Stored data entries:
------------------------
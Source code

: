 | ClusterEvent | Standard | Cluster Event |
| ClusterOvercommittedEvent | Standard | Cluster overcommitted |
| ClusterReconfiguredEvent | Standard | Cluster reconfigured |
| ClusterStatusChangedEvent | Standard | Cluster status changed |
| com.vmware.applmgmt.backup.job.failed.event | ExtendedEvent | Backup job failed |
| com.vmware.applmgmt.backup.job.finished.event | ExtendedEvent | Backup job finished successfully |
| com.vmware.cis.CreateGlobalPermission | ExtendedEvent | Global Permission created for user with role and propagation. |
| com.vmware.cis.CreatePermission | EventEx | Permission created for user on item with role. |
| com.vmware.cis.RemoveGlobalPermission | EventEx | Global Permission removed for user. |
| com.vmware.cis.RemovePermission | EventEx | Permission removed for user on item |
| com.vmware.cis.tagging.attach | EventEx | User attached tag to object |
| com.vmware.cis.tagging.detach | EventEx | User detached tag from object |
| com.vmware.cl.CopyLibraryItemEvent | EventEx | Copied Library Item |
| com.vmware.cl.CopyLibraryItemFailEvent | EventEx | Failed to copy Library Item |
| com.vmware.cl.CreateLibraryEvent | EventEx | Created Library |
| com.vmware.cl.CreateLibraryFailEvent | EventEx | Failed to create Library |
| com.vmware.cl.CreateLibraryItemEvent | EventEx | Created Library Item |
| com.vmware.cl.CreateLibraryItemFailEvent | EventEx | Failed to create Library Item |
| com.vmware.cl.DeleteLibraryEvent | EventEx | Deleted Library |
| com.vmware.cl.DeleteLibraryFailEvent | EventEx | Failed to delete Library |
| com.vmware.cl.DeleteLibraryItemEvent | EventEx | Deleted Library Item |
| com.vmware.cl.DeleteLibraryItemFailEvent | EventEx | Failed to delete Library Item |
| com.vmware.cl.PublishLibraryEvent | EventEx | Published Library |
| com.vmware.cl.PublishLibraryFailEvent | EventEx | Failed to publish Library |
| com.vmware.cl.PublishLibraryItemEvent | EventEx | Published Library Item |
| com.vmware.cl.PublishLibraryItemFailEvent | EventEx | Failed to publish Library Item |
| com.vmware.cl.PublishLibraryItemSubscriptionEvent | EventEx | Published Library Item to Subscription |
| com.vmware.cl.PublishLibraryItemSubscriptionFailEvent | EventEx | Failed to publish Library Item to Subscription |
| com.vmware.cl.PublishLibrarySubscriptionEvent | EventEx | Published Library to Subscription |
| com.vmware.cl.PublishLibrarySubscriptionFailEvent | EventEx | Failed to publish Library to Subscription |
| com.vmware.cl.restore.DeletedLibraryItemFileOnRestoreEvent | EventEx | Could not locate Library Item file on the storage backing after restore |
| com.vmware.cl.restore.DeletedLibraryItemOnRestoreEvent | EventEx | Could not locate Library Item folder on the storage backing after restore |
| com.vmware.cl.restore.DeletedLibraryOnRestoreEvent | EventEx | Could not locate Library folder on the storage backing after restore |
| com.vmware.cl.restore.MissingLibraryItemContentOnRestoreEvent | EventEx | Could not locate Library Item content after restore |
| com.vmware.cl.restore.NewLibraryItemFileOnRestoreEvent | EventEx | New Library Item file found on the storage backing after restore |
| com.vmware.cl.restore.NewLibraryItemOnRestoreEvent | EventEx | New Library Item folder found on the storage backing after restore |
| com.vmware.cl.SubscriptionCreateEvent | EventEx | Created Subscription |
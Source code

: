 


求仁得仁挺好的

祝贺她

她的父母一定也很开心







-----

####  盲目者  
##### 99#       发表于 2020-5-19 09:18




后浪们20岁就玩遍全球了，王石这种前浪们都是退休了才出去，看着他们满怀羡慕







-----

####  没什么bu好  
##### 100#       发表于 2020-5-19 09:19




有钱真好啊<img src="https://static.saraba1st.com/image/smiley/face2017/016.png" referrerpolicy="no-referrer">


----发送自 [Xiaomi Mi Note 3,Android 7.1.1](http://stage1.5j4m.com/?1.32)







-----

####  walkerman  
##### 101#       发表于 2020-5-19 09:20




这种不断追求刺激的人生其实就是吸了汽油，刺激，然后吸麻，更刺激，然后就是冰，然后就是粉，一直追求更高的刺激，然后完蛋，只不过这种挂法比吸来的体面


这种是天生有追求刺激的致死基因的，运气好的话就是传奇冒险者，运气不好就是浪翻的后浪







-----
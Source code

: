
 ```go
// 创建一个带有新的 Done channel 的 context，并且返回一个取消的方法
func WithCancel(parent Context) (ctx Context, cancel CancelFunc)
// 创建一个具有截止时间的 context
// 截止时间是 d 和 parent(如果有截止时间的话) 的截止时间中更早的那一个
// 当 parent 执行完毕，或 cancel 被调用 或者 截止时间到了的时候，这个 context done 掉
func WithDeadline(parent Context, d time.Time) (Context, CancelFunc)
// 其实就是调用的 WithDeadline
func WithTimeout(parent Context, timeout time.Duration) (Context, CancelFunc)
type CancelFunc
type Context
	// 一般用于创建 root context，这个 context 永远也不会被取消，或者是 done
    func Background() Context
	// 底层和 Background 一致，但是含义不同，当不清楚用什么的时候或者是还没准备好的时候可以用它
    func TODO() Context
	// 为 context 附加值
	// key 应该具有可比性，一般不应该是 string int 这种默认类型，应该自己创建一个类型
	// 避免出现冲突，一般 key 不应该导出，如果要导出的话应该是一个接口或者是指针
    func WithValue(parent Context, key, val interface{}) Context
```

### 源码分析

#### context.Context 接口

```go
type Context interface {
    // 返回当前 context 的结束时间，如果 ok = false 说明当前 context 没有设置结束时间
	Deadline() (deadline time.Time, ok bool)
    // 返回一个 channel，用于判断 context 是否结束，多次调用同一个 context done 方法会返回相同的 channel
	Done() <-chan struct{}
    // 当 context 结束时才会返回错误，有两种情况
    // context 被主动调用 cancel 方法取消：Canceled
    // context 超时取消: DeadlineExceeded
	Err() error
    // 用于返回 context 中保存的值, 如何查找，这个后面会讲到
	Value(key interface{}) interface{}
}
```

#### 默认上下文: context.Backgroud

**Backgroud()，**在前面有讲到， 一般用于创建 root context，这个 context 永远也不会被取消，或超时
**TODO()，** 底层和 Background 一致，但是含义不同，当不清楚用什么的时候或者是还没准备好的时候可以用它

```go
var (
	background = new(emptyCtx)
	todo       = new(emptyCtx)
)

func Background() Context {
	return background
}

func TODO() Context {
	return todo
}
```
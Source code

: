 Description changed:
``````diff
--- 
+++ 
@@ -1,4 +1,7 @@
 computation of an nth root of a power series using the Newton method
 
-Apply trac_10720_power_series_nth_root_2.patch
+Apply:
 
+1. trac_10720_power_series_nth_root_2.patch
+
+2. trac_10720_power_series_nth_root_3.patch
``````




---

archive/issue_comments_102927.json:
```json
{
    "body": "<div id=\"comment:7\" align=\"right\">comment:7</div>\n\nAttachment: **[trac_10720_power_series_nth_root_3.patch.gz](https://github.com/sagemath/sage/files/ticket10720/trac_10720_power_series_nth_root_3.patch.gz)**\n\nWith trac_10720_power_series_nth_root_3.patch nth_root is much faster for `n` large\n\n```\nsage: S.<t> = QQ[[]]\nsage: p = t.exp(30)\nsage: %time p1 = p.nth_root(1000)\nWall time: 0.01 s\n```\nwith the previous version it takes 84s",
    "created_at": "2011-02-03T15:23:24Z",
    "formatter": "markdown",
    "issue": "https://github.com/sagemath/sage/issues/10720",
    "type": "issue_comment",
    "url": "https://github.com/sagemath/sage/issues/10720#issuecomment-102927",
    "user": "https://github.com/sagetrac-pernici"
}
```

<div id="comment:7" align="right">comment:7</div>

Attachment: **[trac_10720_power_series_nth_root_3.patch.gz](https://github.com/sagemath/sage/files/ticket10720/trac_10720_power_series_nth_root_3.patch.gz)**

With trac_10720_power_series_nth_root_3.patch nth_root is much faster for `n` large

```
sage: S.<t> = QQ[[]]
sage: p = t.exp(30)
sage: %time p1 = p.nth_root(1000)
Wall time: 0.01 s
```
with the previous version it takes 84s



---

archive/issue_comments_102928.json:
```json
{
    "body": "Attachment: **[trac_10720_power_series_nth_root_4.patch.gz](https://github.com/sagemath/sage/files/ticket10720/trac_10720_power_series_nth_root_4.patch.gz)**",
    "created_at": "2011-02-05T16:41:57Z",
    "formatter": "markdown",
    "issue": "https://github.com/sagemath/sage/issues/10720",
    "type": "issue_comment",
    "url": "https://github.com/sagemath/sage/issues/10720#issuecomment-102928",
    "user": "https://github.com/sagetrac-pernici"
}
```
------------------------
- _TRY IT_
Output all lines from the beginning of the data up to the line holding "and propagation. |", that line included, exactly as written.

- _WRITTEN SOLUTION_
Source code

: | ClusterEvent | Standard | Cluster Event |
| ClusterOvercommittedEvent | Standard | Cluster overcommitted |
| ClusterReconfiguredEvent | Standard | Cluster reconfigured |
| ClusterStatusChangedEvent | Standard | Cluster status changed |
| com.vmware.applmgmt.backup.job.failed.event | ExtendedEvent | Backup job failed |
| com.vmware.applmgmt.backup.job.finished.event | ExtendedEvent | Backup job finished successfully |
| com.vmware.cis.CreateGlobalPermission | ExtendedEvent | Global Permission created for user with role and propagation. |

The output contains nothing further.